[ACTION ITEM] What's wanted is a faithful retyping of every entry, pictures excluded.

[DATA TO EXAMINE]

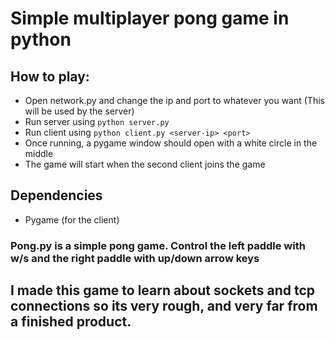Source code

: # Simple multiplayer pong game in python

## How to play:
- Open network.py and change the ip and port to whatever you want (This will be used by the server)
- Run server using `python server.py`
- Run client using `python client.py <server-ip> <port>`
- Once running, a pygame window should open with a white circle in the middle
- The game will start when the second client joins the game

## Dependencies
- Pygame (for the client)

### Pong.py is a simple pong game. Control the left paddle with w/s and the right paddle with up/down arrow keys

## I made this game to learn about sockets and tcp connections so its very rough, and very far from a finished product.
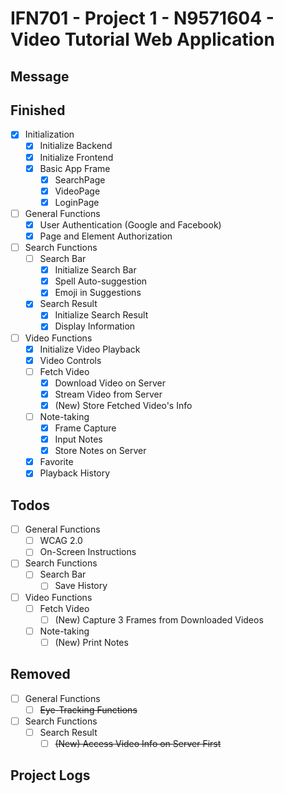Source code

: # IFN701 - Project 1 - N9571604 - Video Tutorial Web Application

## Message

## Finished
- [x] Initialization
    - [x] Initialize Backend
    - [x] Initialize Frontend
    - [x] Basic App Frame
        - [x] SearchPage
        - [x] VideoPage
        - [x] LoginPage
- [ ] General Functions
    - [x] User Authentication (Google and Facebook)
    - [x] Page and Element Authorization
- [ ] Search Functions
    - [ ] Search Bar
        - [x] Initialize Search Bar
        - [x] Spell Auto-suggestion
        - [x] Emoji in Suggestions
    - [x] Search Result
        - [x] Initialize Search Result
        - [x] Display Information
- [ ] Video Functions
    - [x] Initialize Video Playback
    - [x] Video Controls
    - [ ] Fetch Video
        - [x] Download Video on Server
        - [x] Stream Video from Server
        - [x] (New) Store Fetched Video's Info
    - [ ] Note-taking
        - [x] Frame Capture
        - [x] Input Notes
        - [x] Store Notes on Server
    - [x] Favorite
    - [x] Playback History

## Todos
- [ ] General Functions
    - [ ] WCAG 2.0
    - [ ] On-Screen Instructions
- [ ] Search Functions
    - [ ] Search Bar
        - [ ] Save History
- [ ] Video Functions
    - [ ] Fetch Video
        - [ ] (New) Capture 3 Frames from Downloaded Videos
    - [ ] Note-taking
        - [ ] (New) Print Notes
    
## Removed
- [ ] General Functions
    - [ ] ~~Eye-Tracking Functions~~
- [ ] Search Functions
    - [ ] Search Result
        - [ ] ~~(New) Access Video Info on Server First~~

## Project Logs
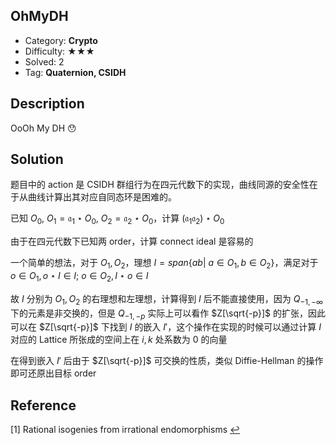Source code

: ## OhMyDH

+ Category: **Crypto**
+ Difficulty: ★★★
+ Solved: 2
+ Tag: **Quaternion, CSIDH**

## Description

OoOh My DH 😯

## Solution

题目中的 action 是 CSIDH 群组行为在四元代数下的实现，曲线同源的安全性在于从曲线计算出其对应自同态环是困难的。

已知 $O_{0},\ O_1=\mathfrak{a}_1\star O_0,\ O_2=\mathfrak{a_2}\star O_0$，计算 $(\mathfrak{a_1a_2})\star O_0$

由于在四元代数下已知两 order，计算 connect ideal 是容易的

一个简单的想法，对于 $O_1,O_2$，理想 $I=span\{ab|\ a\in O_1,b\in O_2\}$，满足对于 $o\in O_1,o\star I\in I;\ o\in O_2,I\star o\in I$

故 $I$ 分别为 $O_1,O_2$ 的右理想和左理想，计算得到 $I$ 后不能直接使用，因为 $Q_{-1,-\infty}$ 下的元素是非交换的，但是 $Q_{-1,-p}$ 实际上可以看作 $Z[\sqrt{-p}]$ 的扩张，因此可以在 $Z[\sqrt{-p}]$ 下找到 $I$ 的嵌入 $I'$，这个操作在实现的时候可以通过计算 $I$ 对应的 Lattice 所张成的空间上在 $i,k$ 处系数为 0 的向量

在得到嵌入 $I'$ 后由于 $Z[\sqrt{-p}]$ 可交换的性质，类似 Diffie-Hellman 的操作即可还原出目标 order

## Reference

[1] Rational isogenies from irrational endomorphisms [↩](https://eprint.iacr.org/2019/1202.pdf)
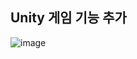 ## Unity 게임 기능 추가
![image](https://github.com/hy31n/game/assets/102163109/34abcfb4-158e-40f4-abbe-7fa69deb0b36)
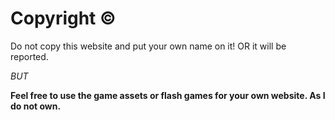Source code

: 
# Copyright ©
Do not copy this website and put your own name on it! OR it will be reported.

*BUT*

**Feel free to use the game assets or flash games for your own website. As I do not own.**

[RESPONSE TO THE TASK]
Source code

: # Simple multiplayer pong game in python

## How to play:
- Open network.py and change the ip and port to whatever you want (This will be used by the server)
- Run server using `python server.py`
- Run client using `python client.py <server-ip> <port>`
- Once running, a pygame window should open with a white circle in the middle
- The game will start when the second client joins the game

## Dependencies
- Pygame (for the client)

### Pong.py is a simple pong game. Control the left paddle with w/s and the right paddle with up/down arrow keys

## I made this game to learn about sockets and tcp connections so its very rough, and very far from a finished product.
Source code

: # IFN701 - Project 1 - N9571604 - Video Tutorial Web Application

## Message

## Finished
- [x] Initialization
    - [x] Initialize Backend
    - [x] Initialize Frontend
    - [x] Basic App Frame
        - [x] SearchPage
        - [x] VideoPage
        - [x] LoginPage
- [ ] General Functions
    - [x] User Authentication (Google and Facebook)
    - [x] Page and Element Authorization
- [ ] Search Functions
    - [ ] Search Bar
        - [x] Initialize Search Bar
        - [x] Spell Auto-suggestion
        - [x] Emoji in Suggestions
    - [x] Search Result
        - [x] Initialize Search Result
        - [x] Display Information
- [ ] Video Functions
    - [x] Initialize Video Playback
    - [x] Video Controls
    - [ ] Fetch Video
        - [x] Download Video on Server
        - [x] Stream Video from Server
        - [x] (New) Store Fetched Video's Info
    - [ ] Note-taking
        - [x] Frame Capture
        - [x] Input Notes
        - [x] Store Notes on Server
    - [x] Favorite
    - [x] Playback History

## Todos
- [ ] General Functions
    - [ ] WCAG 2.0
    - [ ] On-Screen Instructions
- [ ] Search Functions
    - [ ] Search Bar
        - [ ] Save History
- [ ] Video Functions
    - [ ] Fetch Video
        - [ ] (New) Capture 3 Frames from Downloaded Videos
    - [ ] Note-taking
        - [ ] (New) Print Notes
    
## Removed
- [ ] General Functions
    - [ ] ~~Eye-Tracking Functions~~
- [ ] Search Functions
    - [ ] Search Result
        - [ ] ~~(New) Access Video Info on Server First~~

## Project Logs
Source code

: ## OhMyDH

+ Category: **Crypto**
+ Difficulty: ★★★
+ Solved: 2
+ Tag: **Quaternion, CSIDH**

## Description

OoOh My DH 😯

## Solution

题目中的 action 是 CSIDH 群组行为在四元代数下的实现，曲线同源的安全性在于从曲线计算出其对应自同态环是困难的。

已知 $O_{0},\ O_1=\mathfrak{a}_1\star O_0,\ O_2=\mathfrak{a_2}\star O_0$，计算 $(\mathfrak{a_1a_2})\star O_0$

由于在四元代数下已知两 order，计算 connect ideal 是容易的

一个简单的想法，对于 $O_1,O_2$，理想 $I=span\{ab|\ a\in O_1,b\in O_2\}$，满足对于 $o\in O_1,o\star I\in I;\ o\in O_2,I\star o\in I$

故 $I$ 分别为 $O_1,O_2$ 的右理想和左理想，计算得到 $I$ 后不能直接使用，因为 $Q_{-1,-\infty}$ 下的元素是非交换的，但是 $Q_{-1,-p}$ 实际上可以看作 $Z[\sqrt{-p}]$ 的扩张，因此可以在 $Z[\sqrt{-p}]$ 下找到 $I$ 的嵌入 $I'$，这个操作在实现的时候可以通过计算 $I$ 对应的 Lattice 所张成的空间上在 $i,k$ 处系数为 0 的向量

在得到嵌入 $I'$ 后由于 $Z[\sqrt{-p}]$ 可交换的性质，类似 Diffie-Hellman 的操作即可还原出目标 order

## Reference

[1] Rational isogenies from irrational endomorphisms [↩](https://eprint.iacr.org/2019/1202.pdf)
 ## Unity 게임 기능 추가
![image](https://github.com/hy31n/game/assets/102163109/34abcfb4-158e-40f4-abbe-7fa69deb0b36)
Source code

: 
# Copyright ©
Do not copy this website and put your own name on it! OR it will be reported.

*BUT*

**Feel free to use the game assets or flash games for your own website. As I do not own.**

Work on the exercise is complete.